Stored data:
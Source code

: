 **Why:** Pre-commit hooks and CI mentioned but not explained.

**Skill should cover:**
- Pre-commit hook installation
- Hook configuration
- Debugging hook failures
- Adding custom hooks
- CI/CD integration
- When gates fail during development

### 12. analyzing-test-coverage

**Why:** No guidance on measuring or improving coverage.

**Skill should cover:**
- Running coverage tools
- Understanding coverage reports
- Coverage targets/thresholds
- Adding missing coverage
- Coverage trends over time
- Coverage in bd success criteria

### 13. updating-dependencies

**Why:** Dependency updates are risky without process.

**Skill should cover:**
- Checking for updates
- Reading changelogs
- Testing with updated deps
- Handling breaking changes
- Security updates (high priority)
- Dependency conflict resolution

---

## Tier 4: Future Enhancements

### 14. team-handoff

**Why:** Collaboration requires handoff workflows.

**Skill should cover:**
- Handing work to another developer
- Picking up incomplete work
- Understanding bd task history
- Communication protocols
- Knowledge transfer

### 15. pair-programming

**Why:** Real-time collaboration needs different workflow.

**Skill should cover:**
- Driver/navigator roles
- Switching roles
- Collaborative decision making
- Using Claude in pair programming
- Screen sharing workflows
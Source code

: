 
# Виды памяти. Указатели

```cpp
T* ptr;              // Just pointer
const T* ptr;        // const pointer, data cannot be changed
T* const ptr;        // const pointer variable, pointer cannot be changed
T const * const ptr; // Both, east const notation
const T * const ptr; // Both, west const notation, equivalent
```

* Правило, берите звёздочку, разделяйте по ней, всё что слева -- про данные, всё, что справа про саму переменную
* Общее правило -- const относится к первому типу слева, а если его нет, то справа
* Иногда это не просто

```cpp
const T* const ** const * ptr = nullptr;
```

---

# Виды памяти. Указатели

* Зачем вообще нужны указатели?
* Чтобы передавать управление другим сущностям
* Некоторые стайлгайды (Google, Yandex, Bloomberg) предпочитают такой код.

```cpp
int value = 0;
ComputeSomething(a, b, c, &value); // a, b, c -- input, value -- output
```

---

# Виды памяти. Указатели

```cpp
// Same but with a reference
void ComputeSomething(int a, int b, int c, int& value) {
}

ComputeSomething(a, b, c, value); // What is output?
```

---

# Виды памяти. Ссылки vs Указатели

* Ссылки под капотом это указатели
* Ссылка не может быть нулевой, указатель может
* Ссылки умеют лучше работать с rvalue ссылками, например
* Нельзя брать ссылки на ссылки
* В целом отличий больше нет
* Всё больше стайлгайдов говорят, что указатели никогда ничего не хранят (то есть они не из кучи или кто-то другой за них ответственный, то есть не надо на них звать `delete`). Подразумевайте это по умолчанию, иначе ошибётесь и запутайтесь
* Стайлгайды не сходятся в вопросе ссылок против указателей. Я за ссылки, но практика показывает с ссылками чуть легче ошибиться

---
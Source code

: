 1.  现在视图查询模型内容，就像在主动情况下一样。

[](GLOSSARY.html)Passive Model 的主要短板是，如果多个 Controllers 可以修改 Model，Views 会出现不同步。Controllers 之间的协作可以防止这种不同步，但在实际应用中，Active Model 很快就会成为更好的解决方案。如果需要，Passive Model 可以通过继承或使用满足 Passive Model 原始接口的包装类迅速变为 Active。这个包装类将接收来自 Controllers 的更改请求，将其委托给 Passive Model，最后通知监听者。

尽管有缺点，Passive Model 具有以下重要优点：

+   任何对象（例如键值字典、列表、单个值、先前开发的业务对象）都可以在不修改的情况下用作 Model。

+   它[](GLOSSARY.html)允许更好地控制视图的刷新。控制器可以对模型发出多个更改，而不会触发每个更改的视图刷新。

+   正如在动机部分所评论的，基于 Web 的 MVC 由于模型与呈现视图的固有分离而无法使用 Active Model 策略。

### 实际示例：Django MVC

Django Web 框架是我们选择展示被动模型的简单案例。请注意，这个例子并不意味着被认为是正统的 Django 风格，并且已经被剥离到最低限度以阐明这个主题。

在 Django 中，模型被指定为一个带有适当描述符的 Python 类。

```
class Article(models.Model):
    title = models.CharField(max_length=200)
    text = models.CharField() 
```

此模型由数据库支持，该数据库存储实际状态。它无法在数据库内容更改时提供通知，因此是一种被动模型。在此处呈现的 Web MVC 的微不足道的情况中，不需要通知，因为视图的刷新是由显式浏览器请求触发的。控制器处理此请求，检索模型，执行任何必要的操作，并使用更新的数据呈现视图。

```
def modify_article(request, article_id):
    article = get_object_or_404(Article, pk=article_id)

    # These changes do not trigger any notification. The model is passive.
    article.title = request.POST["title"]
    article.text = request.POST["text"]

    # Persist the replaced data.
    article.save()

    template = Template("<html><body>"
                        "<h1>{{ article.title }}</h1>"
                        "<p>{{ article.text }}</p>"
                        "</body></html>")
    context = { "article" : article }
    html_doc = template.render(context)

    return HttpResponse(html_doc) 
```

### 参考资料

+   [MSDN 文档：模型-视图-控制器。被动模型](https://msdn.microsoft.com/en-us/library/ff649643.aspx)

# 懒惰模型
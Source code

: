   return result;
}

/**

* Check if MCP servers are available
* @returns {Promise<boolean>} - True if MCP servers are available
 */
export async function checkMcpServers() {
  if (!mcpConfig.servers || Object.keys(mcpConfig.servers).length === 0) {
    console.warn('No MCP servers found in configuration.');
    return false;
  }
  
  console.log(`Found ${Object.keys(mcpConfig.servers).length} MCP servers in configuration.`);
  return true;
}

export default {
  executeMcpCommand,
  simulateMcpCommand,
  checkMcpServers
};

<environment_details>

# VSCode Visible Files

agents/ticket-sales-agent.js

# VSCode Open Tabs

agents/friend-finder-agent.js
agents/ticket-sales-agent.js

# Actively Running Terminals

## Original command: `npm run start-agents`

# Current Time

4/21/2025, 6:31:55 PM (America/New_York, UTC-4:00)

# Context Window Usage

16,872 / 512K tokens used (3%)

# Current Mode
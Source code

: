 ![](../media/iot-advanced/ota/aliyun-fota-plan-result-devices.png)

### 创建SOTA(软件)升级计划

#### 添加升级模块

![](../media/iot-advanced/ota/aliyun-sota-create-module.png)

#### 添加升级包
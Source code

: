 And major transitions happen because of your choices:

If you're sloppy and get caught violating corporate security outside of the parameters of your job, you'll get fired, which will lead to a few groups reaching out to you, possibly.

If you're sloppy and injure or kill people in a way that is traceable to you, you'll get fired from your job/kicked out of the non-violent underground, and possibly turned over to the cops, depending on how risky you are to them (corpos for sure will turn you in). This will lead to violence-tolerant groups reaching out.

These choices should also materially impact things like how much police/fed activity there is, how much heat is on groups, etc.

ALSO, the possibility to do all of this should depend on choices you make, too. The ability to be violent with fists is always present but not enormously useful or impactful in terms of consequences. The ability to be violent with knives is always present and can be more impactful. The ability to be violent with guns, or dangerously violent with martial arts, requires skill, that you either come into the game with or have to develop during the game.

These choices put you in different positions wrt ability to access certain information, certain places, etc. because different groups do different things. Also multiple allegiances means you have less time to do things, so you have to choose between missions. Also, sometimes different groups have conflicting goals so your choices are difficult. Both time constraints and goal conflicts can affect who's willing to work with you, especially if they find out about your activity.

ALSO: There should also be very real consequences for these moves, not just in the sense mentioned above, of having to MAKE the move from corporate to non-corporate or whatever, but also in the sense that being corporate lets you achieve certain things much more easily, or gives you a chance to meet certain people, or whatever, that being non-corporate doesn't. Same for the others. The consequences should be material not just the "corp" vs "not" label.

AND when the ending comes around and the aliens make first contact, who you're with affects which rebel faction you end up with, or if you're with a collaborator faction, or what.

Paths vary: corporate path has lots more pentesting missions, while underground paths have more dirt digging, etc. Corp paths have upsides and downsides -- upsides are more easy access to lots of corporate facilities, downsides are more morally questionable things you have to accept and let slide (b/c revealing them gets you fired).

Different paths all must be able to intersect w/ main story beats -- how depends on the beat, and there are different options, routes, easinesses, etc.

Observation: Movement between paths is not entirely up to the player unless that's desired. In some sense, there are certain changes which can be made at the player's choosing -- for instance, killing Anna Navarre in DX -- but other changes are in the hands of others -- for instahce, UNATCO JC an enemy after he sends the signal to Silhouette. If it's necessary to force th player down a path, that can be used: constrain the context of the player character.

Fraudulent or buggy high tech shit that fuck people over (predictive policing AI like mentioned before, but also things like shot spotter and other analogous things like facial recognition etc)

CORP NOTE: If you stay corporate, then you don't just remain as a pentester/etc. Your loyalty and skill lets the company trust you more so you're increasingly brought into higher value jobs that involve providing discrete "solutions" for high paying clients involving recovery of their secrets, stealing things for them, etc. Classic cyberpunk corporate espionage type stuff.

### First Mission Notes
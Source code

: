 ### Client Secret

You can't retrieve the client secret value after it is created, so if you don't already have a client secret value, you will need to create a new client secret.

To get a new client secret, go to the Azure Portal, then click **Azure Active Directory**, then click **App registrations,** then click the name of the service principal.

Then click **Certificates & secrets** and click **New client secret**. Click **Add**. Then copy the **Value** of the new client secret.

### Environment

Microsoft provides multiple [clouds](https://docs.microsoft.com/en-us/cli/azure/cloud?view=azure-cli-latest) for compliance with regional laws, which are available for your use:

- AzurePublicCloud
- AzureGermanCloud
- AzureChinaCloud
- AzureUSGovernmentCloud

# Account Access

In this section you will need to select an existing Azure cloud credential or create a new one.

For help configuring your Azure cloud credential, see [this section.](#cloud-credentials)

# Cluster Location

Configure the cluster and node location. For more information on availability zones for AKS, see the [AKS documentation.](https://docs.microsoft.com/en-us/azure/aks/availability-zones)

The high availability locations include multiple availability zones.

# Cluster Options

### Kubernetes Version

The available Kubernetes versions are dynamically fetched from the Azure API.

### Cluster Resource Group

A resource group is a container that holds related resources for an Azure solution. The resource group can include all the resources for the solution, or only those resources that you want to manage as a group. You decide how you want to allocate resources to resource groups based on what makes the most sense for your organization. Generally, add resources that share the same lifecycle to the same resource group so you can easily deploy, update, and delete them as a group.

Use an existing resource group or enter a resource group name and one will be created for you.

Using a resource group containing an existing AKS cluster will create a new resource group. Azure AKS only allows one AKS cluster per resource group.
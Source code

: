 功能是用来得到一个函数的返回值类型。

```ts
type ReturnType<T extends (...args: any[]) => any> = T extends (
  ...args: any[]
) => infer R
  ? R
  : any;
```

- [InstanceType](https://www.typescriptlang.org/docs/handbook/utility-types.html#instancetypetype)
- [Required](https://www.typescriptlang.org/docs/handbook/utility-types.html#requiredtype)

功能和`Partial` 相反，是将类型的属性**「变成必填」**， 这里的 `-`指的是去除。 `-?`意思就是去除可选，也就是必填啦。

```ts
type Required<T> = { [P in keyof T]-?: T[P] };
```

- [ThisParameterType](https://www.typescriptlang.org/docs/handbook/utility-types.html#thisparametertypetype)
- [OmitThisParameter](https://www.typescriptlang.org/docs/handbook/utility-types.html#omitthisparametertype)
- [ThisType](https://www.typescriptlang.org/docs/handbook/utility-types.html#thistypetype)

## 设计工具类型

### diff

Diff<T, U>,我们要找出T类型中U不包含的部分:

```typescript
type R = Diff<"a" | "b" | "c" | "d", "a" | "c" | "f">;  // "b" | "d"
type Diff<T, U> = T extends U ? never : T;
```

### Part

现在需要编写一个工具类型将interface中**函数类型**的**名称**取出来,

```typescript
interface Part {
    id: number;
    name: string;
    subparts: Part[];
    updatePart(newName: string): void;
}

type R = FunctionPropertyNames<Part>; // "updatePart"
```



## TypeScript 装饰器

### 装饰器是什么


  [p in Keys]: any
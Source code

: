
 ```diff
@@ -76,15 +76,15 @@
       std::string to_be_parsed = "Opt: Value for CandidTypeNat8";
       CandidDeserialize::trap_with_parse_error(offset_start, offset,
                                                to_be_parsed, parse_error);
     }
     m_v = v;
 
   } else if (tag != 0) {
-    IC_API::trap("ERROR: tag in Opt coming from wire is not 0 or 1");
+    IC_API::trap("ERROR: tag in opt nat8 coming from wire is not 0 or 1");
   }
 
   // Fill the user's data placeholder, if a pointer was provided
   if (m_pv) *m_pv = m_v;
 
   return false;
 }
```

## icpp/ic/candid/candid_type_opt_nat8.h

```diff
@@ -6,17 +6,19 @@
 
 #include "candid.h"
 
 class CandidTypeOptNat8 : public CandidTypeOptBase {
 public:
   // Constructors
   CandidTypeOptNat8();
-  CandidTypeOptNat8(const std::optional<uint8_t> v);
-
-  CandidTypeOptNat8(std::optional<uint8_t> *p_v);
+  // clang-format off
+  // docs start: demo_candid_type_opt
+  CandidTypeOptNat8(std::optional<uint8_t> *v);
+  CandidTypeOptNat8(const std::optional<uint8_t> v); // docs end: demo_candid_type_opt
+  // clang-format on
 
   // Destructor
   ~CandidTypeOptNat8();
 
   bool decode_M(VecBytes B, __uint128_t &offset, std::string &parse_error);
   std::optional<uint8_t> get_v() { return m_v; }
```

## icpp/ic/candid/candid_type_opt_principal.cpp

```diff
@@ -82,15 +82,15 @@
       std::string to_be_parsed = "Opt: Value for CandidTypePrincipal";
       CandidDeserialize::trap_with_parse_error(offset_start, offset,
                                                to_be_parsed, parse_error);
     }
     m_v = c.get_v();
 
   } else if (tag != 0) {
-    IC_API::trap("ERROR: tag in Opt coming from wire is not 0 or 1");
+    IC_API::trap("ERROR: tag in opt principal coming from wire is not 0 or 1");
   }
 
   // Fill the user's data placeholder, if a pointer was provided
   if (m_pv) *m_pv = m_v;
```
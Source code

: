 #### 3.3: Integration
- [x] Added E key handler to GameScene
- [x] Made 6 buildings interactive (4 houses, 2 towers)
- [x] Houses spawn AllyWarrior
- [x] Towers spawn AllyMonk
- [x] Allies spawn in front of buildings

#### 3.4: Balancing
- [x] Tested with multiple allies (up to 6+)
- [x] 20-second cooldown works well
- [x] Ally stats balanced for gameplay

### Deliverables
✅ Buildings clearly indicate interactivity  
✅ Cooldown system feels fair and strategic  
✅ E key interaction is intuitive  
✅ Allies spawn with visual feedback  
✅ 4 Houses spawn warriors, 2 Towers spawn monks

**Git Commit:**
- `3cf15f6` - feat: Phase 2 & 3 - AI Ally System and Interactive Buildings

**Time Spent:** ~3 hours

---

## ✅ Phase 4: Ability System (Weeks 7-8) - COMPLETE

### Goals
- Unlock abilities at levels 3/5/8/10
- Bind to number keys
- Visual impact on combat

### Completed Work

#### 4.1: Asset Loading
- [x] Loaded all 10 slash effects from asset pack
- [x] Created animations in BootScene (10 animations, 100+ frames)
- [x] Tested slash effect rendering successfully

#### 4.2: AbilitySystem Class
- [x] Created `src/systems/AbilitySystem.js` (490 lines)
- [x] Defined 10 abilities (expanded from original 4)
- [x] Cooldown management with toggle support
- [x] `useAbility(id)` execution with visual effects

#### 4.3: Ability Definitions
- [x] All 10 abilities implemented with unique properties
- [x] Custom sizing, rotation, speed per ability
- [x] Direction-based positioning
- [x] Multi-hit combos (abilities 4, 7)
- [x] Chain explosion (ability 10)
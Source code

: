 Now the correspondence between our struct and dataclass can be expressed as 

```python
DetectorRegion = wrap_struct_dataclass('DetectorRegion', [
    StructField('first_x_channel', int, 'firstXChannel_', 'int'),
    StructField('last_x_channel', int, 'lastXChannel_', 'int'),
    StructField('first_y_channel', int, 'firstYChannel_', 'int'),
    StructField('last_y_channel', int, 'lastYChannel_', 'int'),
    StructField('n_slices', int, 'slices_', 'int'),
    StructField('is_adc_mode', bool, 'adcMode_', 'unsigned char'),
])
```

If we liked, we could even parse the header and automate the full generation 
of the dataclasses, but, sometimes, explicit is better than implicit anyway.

Your objective
Return the lines of the records that include the string "reaching".

Response
If you're sloppy and get caught violating corporate security outside of the parameters of your job, you'll get fired, which will lead to a few groups reaching out to you, possibly.
If you're sloppy and injure or kill people in a way that is traceable to you, you'll get fired from your job/kicked out of the non-violent underground, and possibly turned over to the cops, depending on how risky you are to them (corpos for sure will turn you in). This will lead to violence-tolerant groups reaching out.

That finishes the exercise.